Anticholinergics control involuntary muscle contractions but have a significant impact on memory function.
Drugs used by millions of people to treat bladder problems or depression may increase their risk of developing dementia in later life by as much as a third, UK researchers have warned.
As many as two million people in England are being prescribed anticholinergic medications to control muscle contractions or help their mental health conditions, but which might actually cause mental declines later on.
Doctors have known for a while that these drugs can impair memory function and attention while they are being taken and can cause a sharp decline in the condition of older people.
However, new research led by scientists at the University of East Anglia (UEA) suggests that the taking them for over a year could increase the likelihood of people developing dementia up to 20 years later.
“We found that people who had been diagnosed with dementia were up to 30 per cent more likely to have been prescribed specific classes of anticholinergic medications,” said Dr George Savva from UEA’s School of Health Sciences and the lead author of the study published in the BMJ today.

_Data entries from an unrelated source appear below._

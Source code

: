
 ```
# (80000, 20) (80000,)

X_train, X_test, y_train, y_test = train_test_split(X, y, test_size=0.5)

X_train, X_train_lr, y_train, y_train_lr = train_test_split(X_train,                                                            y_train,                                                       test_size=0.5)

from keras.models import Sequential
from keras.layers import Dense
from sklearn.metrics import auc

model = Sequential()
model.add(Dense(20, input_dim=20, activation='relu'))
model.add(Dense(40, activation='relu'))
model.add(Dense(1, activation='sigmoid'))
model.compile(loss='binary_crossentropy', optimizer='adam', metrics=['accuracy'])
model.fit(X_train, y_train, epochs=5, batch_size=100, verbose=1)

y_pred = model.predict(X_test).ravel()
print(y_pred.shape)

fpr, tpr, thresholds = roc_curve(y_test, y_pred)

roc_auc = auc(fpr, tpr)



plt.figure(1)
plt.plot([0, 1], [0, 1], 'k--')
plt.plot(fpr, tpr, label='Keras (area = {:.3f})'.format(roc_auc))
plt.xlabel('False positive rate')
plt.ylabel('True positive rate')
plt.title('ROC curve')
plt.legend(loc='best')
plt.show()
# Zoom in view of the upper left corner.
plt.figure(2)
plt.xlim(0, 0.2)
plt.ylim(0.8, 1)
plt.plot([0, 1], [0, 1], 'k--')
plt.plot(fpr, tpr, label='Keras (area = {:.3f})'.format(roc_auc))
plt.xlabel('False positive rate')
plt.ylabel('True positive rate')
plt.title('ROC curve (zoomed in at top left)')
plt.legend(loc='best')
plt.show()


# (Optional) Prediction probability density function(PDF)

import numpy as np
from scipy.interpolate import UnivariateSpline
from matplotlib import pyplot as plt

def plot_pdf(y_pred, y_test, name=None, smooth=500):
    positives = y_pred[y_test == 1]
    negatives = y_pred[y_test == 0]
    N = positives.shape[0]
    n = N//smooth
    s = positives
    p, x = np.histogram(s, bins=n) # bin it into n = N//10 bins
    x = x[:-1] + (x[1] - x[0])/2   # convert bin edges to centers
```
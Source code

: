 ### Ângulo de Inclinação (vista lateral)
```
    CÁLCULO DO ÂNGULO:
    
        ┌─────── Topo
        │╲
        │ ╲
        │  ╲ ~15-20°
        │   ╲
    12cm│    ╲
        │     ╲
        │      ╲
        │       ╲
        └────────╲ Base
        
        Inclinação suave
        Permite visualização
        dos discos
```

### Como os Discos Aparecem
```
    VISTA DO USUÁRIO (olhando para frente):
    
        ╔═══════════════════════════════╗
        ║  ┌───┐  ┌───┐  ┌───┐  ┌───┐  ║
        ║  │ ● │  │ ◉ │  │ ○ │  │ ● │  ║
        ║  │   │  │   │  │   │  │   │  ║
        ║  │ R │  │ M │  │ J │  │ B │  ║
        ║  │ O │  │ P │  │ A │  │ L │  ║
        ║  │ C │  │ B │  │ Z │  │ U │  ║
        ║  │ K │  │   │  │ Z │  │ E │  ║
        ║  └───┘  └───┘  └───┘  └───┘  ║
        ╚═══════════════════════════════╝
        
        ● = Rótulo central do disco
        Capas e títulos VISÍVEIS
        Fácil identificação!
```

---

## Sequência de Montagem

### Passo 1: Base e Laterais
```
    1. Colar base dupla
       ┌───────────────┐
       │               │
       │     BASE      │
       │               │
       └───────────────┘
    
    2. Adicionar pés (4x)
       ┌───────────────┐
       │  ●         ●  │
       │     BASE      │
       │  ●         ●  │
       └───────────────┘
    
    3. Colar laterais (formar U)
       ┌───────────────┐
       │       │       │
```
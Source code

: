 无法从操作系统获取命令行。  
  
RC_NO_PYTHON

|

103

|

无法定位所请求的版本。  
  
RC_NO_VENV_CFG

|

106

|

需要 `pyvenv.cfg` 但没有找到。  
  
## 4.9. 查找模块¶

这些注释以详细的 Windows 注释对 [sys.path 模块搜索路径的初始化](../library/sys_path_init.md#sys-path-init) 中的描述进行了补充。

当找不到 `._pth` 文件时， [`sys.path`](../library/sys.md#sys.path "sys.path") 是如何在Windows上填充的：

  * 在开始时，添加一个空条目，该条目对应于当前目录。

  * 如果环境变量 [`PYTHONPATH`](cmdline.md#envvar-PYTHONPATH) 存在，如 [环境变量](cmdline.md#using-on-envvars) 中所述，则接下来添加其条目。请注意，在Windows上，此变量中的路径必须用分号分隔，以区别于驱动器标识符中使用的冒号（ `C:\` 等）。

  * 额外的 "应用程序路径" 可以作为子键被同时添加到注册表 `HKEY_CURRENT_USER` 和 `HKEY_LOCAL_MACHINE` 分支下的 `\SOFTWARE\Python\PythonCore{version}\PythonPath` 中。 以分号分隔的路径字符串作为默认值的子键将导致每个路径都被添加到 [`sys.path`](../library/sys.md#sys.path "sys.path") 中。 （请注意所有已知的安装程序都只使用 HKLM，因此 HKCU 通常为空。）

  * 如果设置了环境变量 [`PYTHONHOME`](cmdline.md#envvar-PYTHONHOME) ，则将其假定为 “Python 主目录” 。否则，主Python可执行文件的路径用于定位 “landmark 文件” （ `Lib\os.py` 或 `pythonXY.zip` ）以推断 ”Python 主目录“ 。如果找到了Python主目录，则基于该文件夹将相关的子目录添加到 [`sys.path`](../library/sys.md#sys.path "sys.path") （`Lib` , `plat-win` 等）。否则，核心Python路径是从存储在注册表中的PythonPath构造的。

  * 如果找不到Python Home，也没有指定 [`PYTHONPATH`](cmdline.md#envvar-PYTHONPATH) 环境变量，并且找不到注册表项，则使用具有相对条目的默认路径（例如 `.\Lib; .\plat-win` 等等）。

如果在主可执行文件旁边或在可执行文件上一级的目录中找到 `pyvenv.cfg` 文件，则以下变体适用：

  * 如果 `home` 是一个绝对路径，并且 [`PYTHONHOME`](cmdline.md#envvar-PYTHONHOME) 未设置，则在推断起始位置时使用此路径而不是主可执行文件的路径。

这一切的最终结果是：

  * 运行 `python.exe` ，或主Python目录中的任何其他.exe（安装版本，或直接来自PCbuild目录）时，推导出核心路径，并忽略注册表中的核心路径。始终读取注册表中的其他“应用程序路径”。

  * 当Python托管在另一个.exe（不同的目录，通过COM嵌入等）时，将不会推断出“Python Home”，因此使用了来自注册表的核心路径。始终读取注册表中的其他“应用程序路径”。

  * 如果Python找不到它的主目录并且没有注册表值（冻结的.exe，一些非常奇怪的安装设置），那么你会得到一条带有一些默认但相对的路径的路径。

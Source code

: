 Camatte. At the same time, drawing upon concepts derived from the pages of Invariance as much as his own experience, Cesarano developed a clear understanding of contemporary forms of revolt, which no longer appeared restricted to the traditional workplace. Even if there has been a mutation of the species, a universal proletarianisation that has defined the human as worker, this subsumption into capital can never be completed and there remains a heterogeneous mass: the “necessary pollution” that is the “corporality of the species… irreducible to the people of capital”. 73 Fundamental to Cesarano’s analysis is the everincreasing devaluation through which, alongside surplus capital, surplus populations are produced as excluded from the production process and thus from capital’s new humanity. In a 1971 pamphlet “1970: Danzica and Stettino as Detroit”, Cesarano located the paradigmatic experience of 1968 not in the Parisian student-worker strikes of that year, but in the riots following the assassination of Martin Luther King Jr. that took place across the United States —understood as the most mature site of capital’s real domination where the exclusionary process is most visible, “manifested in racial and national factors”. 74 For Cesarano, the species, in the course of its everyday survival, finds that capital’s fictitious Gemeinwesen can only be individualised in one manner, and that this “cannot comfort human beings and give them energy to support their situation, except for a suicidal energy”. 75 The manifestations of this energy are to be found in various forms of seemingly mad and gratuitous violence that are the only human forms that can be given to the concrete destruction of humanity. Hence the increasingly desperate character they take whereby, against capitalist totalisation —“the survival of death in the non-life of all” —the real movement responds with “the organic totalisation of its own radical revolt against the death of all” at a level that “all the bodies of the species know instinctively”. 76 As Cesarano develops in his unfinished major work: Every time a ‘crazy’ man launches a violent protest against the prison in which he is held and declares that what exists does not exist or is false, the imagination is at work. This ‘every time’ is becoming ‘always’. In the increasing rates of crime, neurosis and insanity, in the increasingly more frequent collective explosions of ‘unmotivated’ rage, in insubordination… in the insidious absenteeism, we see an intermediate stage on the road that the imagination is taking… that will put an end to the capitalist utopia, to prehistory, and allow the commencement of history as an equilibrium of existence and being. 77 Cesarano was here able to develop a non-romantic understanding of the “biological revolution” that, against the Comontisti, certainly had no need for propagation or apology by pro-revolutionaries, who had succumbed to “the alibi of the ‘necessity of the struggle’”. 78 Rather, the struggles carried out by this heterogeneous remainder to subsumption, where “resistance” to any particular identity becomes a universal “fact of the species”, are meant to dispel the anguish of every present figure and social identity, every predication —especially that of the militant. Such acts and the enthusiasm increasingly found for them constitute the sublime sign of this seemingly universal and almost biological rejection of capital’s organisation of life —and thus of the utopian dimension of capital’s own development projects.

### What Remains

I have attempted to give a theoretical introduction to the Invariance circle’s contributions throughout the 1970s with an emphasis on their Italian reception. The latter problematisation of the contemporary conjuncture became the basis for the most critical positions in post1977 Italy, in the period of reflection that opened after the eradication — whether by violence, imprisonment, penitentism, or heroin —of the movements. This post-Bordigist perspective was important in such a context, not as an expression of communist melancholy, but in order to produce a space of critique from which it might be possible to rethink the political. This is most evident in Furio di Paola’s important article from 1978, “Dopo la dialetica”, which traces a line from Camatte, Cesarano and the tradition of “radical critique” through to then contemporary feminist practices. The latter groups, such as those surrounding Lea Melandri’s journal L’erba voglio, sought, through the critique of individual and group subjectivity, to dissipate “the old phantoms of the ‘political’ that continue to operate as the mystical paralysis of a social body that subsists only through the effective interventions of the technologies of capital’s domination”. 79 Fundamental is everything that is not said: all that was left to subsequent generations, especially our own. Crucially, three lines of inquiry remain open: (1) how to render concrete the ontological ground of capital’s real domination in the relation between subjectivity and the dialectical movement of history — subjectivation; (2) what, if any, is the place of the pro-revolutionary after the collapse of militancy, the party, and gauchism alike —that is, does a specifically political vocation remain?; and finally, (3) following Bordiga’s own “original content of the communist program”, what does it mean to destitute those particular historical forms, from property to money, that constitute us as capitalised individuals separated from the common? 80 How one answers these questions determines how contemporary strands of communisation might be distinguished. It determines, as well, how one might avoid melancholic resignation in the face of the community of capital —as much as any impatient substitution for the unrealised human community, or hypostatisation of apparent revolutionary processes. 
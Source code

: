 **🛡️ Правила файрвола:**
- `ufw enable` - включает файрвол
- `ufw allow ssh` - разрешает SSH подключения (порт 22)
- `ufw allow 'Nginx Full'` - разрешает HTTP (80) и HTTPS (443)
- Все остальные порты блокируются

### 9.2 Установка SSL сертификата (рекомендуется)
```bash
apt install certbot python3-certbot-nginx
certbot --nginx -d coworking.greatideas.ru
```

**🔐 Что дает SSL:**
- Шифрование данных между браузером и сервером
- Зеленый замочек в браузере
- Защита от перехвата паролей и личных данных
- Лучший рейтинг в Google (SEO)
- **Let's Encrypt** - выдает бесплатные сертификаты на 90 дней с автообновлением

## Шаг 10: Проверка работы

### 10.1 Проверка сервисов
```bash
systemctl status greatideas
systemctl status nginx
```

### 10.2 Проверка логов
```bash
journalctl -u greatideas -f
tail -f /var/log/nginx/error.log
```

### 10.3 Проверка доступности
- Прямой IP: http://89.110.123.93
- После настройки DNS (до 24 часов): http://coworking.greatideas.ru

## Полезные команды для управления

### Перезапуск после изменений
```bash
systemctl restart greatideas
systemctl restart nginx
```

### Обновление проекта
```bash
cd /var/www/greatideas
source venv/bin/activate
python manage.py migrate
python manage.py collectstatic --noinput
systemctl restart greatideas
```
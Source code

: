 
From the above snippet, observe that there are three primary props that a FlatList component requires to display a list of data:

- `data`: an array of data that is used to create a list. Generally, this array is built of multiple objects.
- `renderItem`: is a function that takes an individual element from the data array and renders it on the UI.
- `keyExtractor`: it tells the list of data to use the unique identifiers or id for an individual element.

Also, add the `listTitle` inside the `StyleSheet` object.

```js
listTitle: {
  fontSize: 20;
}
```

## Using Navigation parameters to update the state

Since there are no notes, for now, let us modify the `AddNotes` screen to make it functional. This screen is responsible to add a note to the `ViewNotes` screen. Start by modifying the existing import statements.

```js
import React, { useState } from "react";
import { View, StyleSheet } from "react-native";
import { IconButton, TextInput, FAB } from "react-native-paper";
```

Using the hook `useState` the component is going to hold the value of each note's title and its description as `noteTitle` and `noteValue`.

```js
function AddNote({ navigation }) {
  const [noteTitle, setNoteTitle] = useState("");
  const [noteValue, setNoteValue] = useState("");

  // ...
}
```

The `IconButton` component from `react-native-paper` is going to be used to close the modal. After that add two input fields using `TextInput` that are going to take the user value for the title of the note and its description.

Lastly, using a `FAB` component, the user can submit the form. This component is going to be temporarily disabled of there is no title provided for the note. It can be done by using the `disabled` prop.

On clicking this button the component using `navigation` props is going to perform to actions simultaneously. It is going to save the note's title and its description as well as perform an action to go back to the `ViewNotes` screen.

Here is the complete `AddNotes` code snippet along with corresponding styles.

“The association with dementia increases with greater exposure to these types of medication,” he added.
In a briefing, Dr Savva and his fellow authors authors said everyone’s risks would be different, based on their treatment, genetics and lifestyle.
As a general rule, they explained that someone with a ten per cent risk of developing dementia in the next 15 years would see that increase to 13 per cent if they had been on anticholinergics for a year or more – or a “one in 33 chance of getting dementia you would otherwise not have got.”
While the risks at an individual level are small, this should reinforce guidance to doctors about taking older people off these drugs and looking more closely at the combined effects of drugs as more people are put on multiple prescriptions.
In the largest study to date, the team reviewed prescribing and diagnosis data in GP records for 40,770 patients aged 65 to 99 who were diagnosed with dementia between 2006 and 2015, and nearly 300,000 without the condition.
The UEA team said that they thought there were one-and-a-half million to two million people in the UK taking anticholinergic drugs with a link to dementia.
The biggest effect was in drugs used for bladder disorders; such as oxybutynin and tolterodine; antidepressants, including amitriptyline and paroxetine; and Parkinson’s disease, including benzatropine and procyclidine.
The study did not find an increased dementia risk from anticholinergics commonly used for stomach cramps, hay fever and travel sickness.